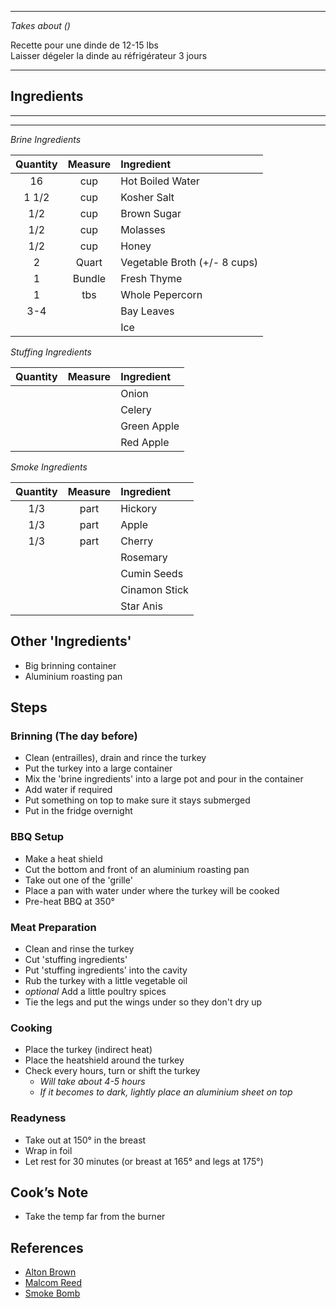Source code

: 
---
*Takes about ()*

Recette pour une dinde de 12-15 lbs  
Laisser dégeler la dinde au réfrigérateur 3 jours

---

## Ingredients
---
---
*Brine Ingredients*

| **Quantity** | **Measure** | **Ingredient**               |
| :----------: | :---------: | :--------------------------- |
|      16      |     cup     | Hot Boiled Water             |
|    1 1/2     |     cup     | Kosher Salt                  |
|     1/2      |     cup     | Brown Sugar                  |
|     1/2      |     cup     | Molasses                     |
|     1/2      |     cup     | Honey                        |
|      2       |    Quart    | Vegetable Broth (+/- 8 cups) |
|      1       |   Bundle    | Fresh Thyme                  |
|      1       |     tbs     | Whole Pepercorn              |
|     3-4      |             | Bay Leaves                   |
|              |             | Ice                          |

*Stuffing Ingredients*

| **Quantity** | **Measure** | **Ingredient** |
| :----------: | :---------: | :------------- |
|              |             | Onion          |
|              |             | Celery         |
|              |             | Green Apple    |
|              |             | Red Apple      |

*Smoke Ingredients*

| **Quantity** | **Measure** | **Ingredient** |
| :----------: | :---------: | :------------- |
|     1/3      |    part     | Hickory        |
|     1/3      |    part     | Apple          |
|     1/3      |    part     | Cherry         |
|              |             | Rosemary       |
|              |             | Cumin Seeds    |
|              |             | Cinamon Stick  |
|              |             | Star Anis      |

## Other 'Ingredients'

- Big brinning container
- Aluminium roasting pan

## Steps

### Brinning (The day before)

- Clean (entrailles), drain and rince the turkey
- Put the turkey into a large container
- Mix the 'brine ingredients' into a large pot and pour in the container
- Add water if required
- Put something on top to make sure it stays submerged
- Put in the fridge overnight

### BBQ Setup

- Make a heat shield
- Cut the bottom and front of an aluminium roasting pan
- Take out one of the 'grille'
- Place a pan with water under where the turkey will be cooked
- Pre-heat BBQ at 350°

### Meat Preparation

- Clean and rinse the turkey
- Cut 'stuffing ingredients'
- Put 'stuffing ingredients' into the cavity
- Rub the turkey with a little vegetable oil
- *optional* Add a little poultry spices
- Tie the legs and put the wings under so they don't dry up

### Cooking

- Place the turkey (indirect heat)
- Place the heatshield around the turkey
- Check every hours, turn or shift the turkey
  - *Will take about 4-5 hours*
  - *If it becomes to dark, lightly place an aluminium sheet on top*

### Readyness

- Take out at 150° in the breast
- Wrap in foil
- Let rest for 30 minutes (or breast at 165° and legs at 175°)

## Cook’s Note

- Take the temp far from the burner

## References

- [Alton Brown](https://www.youtube.com/watch?v=nGYlHWWZE9Y)
- [Malcom Reed](https://www.youtube.com/watch?v=WRugPlATCN0)
- [Smoke Bomb](https://www.youtube.com/watch?v=Y2A6NCSTO9A)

• _PROBLEM DESCRIPTION_:
What is needed is an exact copy of every entry, minus the images.

• _RESPONSE TO THIS TASK_:
Source code

: 
---
*Takes about ()*

Recette pour une dinde de 12-15 lbs  
Laisser dégeler la dinde au réfrigérateur 3 jours

---

## Ingredients
---
---
*Brine Ingredients*

| **Quantity** | **Measure** | **Ingredient**               |
| :----------: | :---------: | :--------------------------- |
|      16      |     cup     | Hot Boiled Water             |
|    1 1/2     |     cup     | Kosher Salt                  |
|     1/2      |     cup     | Brown Sugar                  |
|     1/2      |     cup     | Molasses                     |
|     1/2      |     cup     | Honey                        |
|      2       |    Quart    | Vegetable Broth (+/- 8 cups) |
|      1       |   Bundle    | Fresh Thyme                  |
|      1       |     tbs     | Whole Pepercorn              |
|     3-4      |             | Bay Leaves                   |
|              |             | Ice                          |

*Stuffing Ingredients*

| **Quantity** | **Measure** | **Ingredient** |
| :----------: | :---------: | :------------- |
|              |             | Onion          |
|              |             | Celery         |
|              |             | Green Apple    |
|              |             | Red Apple      |

*Smoke Ingredients*

| **Quantity** | **Measure** | **Ingredient** |
| :----------: | :---------: | :------------- |
|     1/3      |    part     | Hickory        |
|     1/3      |    part     | Apple          |
|     1/3      |    part     | Cherry         |
|              |             | Rosemary       |
|              |             | Cumin Seeds    |
|              |             | Cinamon Stick  |
|              |             | Star Anis      |

## Other 'Ingredients'

- Big brinning container
- Aluminium roasting pan

## Steps

### Brinning (The day before)

- Clean (entrailles), drain and rince the turkey
- Put the turkey into a large container
- Mix the 'brine ingredients' into a large pot and pour in the container
- Add water if required
- Put something on top to make sure it stays submerged
- Put in the fridge overnight

### BBQ Setup

- Make a heat shield
- Cut the bottom and front of an aluminium roasting pan
- Take out one of the 'grille'
- Place a pan with water under where the turkey will be cooked
- Pre-heat BBQ at 350°

### Meat Preparation

- Clean and rinse the turkey
- Cut 'stuffing ingredients'
- Put 'stuffing ingredients' into the cavity
- Rub the turkey with a little vegetable oil
- *optional* Add a little poultry spices
- Tie the legs and put the wings under so they don't dry up

### Cooking

- Place the turkey (indirect heat)
- Place the heatshield around the turkey
- Check every hours, turn or shift the turkey
  - *Will take about 4-5 hours*
  - *If it becomes to dark, lightly place an aluminium sheet on top*

### Readyness

- Take out at 150° in the breast
- Wrap in foil
- Let rest for 30 minutes (or breast at 165° and legs at 175°)

## Cook’s Note

- Take the temp far from the burner

## References

- [Alton Brown](https://www.youtube.com/watch?v=nGYlHWWZE9Y)
- [Malcom Reed](https://www.youtube.com/watch?v=WRugPlATCN0)
- [Smoke Bomb](https://www.youtube.com/watch?v=Y2A6NCSTO9A)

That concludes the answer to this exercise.